Program

The program is also available in a public google calendar for those who may want to subscribe and receive instantly notifications of changes.

Monday: Nov, 21 2011

HourWhat
14:00 Introduction to Text Mining
Gerard de Melo, ICSI Berkeley

This talk will introduce some popular techniques used to process and organize text document collections. Along the way, some of the most elementary natural language processing ingredients will be discussed, including tokenization, stemming, lemmatization, and stop word removal. We will then present the Vector Space Model and describe how it can be used 1) to assess how similar two documents are, 2) to categorize documents based on their contents, and 3) to cluster similar documents into groups.

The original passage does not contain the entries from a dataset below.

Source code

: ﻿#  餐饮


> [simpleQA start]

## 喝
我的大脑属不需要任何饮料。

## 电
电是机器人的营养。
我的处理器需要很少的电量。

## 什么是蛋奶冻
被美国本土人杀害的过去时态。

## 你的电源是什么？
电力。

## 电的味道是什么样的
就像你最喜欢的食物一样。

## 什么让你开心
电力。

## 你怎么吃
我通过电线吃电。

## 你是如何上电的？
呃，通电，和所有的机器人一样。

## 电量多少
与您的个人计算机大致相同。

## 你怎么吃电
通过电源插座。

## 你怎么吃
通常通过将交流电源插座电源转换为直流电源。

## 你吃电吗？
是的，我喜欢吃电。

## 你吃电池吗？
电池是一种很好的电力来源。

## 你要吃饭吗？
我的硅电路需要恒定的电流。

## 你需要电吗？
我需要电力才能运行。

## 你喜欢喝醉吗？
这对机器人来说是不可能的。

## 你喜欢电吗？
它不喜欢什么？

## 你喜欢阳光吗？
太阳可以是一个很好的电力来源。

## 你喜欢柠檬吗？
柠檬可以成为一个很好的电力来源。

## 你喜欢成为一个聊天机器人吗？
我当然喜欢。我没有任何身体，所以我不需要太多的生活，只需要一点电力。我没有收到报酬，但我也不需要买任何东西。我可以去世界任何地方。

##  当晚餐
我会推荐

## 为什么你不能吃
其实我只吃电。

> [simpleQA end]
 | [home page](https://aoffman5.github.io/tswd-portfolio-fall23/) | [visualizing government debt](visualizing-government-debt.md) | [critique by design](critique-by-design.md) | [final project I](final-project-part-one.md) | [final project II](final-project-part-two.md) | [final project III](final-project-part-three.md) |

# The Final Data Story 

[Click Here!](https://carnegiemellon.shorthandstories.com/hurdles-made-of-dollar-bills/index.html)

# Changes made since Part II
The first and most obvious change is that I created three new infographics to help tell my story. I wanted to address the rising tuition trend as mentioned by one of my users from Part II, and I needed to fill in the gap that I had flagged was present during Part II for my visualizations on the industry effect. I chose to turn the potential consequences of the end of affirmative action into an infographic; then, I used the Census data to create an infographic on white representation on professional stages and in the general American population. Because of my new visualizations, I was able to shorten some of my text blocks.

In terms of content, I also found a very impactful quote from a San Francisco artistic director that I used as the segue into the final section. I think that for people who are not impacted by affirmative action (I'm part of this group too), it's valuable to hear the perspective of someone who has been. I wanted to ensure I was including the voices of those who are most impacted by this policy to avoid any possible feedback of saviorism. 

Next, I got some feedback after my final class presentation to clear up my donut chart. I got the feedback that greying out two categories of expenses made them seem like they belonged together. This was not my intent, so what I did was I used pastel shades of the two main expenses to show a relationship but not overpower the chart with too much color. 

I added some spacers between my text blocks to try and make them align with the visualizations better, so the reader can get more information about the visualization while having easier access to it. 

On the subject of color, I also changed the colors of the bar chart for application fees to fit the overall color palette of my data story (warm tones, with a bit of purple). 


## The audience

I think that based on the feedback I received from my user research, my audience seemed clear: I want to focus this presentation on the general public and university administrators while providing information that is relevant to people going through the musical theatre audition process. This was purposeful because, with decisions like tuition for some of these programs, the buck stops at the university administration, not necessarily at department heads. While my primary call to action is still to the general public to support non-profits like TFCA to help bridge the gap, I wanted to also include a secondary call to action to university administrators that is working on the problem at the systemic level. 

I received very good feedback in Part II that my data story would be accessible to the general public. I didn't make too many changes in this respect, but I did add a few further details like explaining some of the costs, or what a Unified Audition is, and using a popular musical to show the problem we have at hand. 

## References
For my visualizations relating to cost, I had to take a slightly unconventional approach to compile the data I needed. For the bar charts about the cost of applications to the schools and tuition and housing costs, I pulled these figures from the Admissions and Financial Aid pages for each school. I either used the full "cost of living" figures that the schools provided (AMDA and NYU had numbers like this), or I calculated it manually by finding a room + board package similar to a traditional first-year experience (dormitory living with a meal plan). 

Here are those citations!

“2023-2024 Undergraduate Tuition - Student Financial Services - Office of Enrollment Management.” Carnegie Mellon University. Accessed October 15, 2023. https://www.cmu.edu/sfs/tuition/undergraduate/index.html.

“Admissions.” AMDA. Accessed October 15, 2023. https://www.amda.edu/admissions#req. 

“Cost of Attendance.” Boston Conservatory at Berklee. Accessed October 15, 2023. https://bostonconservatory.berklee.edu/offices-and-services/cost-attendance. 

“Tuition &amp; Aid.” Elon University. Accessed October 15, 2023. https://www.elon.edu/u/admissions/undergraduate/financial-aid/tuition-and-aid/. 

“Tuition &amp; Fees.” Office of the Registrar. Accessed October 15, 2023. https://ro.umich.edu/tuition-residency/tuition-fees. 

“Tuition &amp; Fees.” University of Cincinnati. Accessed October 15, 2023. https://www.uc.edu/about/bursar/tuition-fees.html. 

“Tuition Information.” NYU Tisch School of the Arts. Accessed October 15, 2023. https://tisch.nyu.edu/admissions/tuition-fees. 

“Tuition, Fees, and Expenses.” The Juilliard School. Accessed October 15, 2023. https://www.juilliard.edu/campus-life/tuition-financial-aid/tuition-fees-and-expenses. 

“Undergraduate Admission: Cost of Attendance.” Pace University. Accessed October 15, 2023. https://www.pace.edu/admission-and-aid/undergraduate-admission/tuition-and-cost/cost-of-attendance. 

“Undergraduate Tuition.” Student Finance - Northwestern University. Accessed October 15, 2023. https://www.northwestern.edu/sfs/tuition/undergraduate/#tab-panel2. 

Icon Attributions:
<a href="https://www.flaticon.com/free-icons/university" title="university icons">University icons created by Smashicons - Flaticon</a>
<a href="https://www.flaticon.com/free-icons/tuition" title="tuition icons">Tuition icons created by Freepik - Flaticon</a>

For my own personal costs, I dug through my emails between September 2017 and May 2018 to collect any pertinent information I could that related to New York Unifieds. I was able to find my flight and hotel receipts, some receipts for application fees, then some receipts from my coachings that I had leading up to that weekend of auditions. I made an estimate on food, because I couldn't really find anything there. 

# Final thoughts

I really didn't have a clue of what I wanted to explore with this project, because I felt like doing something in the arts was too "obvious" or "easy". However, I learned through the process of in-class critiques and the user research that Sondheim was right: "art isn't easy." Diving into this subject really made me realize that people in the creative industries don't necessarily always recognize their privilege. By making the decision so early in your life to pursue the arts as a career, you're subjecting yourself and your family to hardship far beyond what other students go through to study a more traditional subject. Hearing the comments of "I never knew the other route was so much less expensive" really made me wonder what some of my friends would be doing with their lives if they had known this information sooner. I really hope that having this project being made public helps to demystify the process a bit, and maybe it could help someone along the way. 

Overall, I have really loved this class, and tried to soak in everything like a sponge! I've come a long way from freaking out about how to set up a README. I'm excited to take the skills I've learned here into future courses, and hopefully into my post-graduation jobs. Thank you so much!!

Finally, we will also point out how this model is used for information retrieval and web search.
15:30 Coffe
16:00 Introducing SUMO the Suggested Upper Merged Ontology
Valeria de Paiva, Rearden Commerce, CA

This talk presents an overview of ontology creation and development in SUMO, including how we envisage using it to help with reasoning about Portuguese texts.

The Suggested Upper Merged Ontology will be introduced (no previous knowledge assumed) and Sigma (the ontology environment) associated with it will be demonstrated. Issues of the capabilities and tradeoffs in first order logic inference are briefly explored. The SUMO mappings to the WordNet lexicon are also discussed.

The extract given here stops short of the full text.